- **Task directions**:
Copy each line of the following data that contains "berører".

--- --- ---

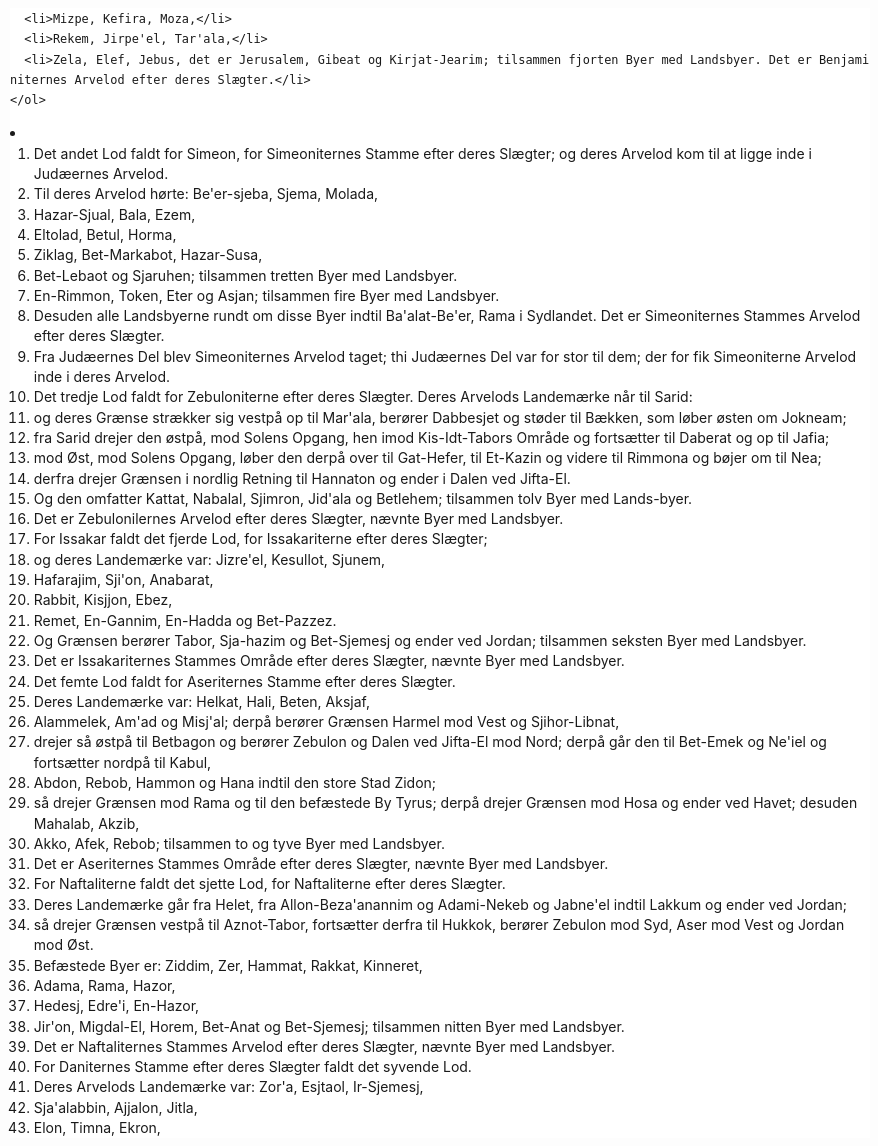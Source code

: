       <li>Mizpe, Kefira, Moza,</li>
      <li>Rekem, Jirpe'el, Tar'ala,</li>
      <li>Zela, Elef, Jebus, det er Jerusalem, Gibeat og Kirjat-Jearim; tilsammen fjorten Byer med Landsbyer. Det er Benjaminiternes Arvelod efter deres Slægter.</li>
    </ol>
  </li>
  <li>
    <ol>
      <li>Det andet Lod faldt for Simeon, for Simeoniternes Stamme efter deres Slægter; og deres Arvelod kom til at ligge inde i Judæernes Arvelod.</li>
      <li>Til deres Arvelod hørte: Be'er-sjeba, Sjema, Molada,</li>
      <li>Hazar-Sjual, Bala, Ezem,</li>
      <li>Eltolad, Betul, Horma,</li>
      <li>Ziklag, Bet-Markabot, Hazar-Susa,</li>
      <li>Bet-Lebaot og Sjaruhen; tilsammen tretten Byer med Landsbyer.</li>
      <li>En-Rimmon, Token, Eter og Asjan; tilsammen fire Byer med Landsbyer.</li>
      <li>Desuden alle Landsbyerne rundt om disse Byer indtil Ba'alat-Be'er, Rama i Sydlandet. Det er Simeoniternes Stammes Arvelod efter deres Slægter.</li>
      <li>Fra Judæernes Del blev Simeoniternes Arvelod taget; thi Judæernes Del var for stor til dem; der for fik Simeoniterne Arvelod inde i deres Arvelod.</li>
      <li>Det tredje Lod faldt for Zebuloniterne efter deres Slægter. Deres Arvelods Landemærke når til Sarid:</li>
      <li>og deres Grænse strækker sig vestpå op til Mar'ala, berører Dabbesjet og støder til Bækken, som løber østen om Jokneam;</li>
      <li>fra Sarid drejer den østpå, mod Solens Opgang, hen imod Kis-Idt-Tabors Område og fortsætter til Daberat og op til Jafia;</li>
      <li>mod Øst, mod Solens Opgang, løber den derpå over til Gat-Hefer, til Et-Kazin og videre til Rimmona og bøjer om til Nea;</li>
      <li>derfra drejer Grænsen i nordlig Retning til Hannaton og ender i Dalen ved Jifta-El.</li>
      <li>Og den omfatter Kattat, Nabalal, Sjimron, Jid'ala og Betlehem; tilsammen tolv Byer med Lands-byer.</li>
      <li>Det er Zebulonilernes Arvelod efter deres Slægter, nævnte Byer med Landsbyer.</li>
      <li>For Issakar faldt det fjerde Lod, for Issakariterne efter deres Slægter;</li>
      <li>og deres Landemærke var: Jizre'el, Kesullot, Sjunem,</li>
      <li>Hafarajim, Sji'on, Anabarat,</li>
      <li>Rabbit, Kisjjon, Ebez,</li>
      <li>Remet, En-Gannim, En-Hadda og Bet-Pazzez.</li>
      <li>Og Grænsen berører Tabor, Sja-hazim og Bet-Sjemesj og ender ved Jordan; tilsammen seksten Byer med Landsbyer.</li>
      <li>Det er Issakariternes Stammes Område efter deres Slægter, nævnte Byer med Landsbyer.</li>
      <li>Det femte Lod faldt for Aseriternes Stamme efter deres Slægter.</li>
      <li>Deres Landemærke var: Helkat, Hali, Beten, Aksjaf,</li>
      <li>Alammelek, Am'ad og Misj'al; derpå berører Grænsen Harmel mod Vest og Sjihor-Libnat,</li>
      <li>drejer så østpå til Betbagon og berører Zebulon og Dalen ved Jifta-El mod Nord; derpå går den til Bet-Emek og Ne'iel og fortsætter nordpå til Kabul,</li>
      <li>Abdon, Rebob, Hammon og Hana indtil den store Stad Zidon;</li>
      <li>så drejer Grænsen mod Rama og til den befæstede By Tyrus; derpå drejer Grænsen mod Hosa og ender ved Havet; desuden Mahalab, Akzib,</li>
      <li>Akko, Afek, Rebob; tilsammen to og tyve Byer med Landsbyer.</li>
      <li>Det er Aseriternes Stammes Område efter deres Slægter, nævnte Byer med Landsbyer.</li>
      <li>For Naftaliterne faldt det sjette Lod, for Naftaliterne efter deres Slægter.</li>
      <li>Deres Landemærke går fra Helet, fra Allon-Beza'anannim og Adami-Nekeb og Jabne'el indtil Lakkum og ender ved Jordan;</li>
      <li>så drejer Grænsen vestpå til Aznot-Tabor, fortsætter derfra til Hukkok, berører Zebulon mod Syd, Aser mod Vest og Jordan mod Øst.</li>
      <li>Befæstede Byer er: Ziddim, Zer, Hammat, Rakkat, Kinneret,</li>
      <li>Adama, Rama, Hazor,</li>
      <li>Hedesj, Edre'i, En-Hazor,</li>
      <li>Jir'on, Migdal-El, Horem, Bet-Anat og Bet-Sjemesj; tilsammen nitten Byer med Landsbyer.</li>
      <li>Det er Naftaliternes Stammes Arvelod efter deres Slægter, nævnte Byer med Landsbyer.</li>
      <li>For Daniternes Stamme efter deres Slægter faldt det syvende Lod.</li>
      <li>Deres Arvelods Landemærke var: Zor'a, Esjtaol, Ir-Sjemesj,</li>
      <li>Sja'alabbin, Ajjalon, Jitla,</li>
      <li>Elon, Timna, Ekron,</li>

--- --- ---

- **Reply**:
      <li>og deres Grænse strækker sig vestpå op til Mar'ala, berører Dabbesjet og støder til Bækken, som løber østen om Jokneam;</li>
      <li>Og Grænsen berører Tabor, Sja-hazim og Bet-Sjemesj og ender ved Jordan; tilsammen seksten Byer med Landsbyer.</li>
      <li>Alammelek, Am'ad og Misj'al; derpå berører Grænsen Harmel mod Vest og Sjihor-Libnat,</li>
      <li>drejer så østpå til Betbagon og berører Zebulon og Dalen ved Jifta-El mod Nord; derpå går den til Bet-Emek og Ne'iel og fortsætter nordpå til Kabul,</li>
      <li>så drejer Grænsen vestpå til Aznot-Tabor, fortsætter derfra til Hukkok, berører Zebulon mod Syd, Aser mod Vest og Jordan mod Øst.</li>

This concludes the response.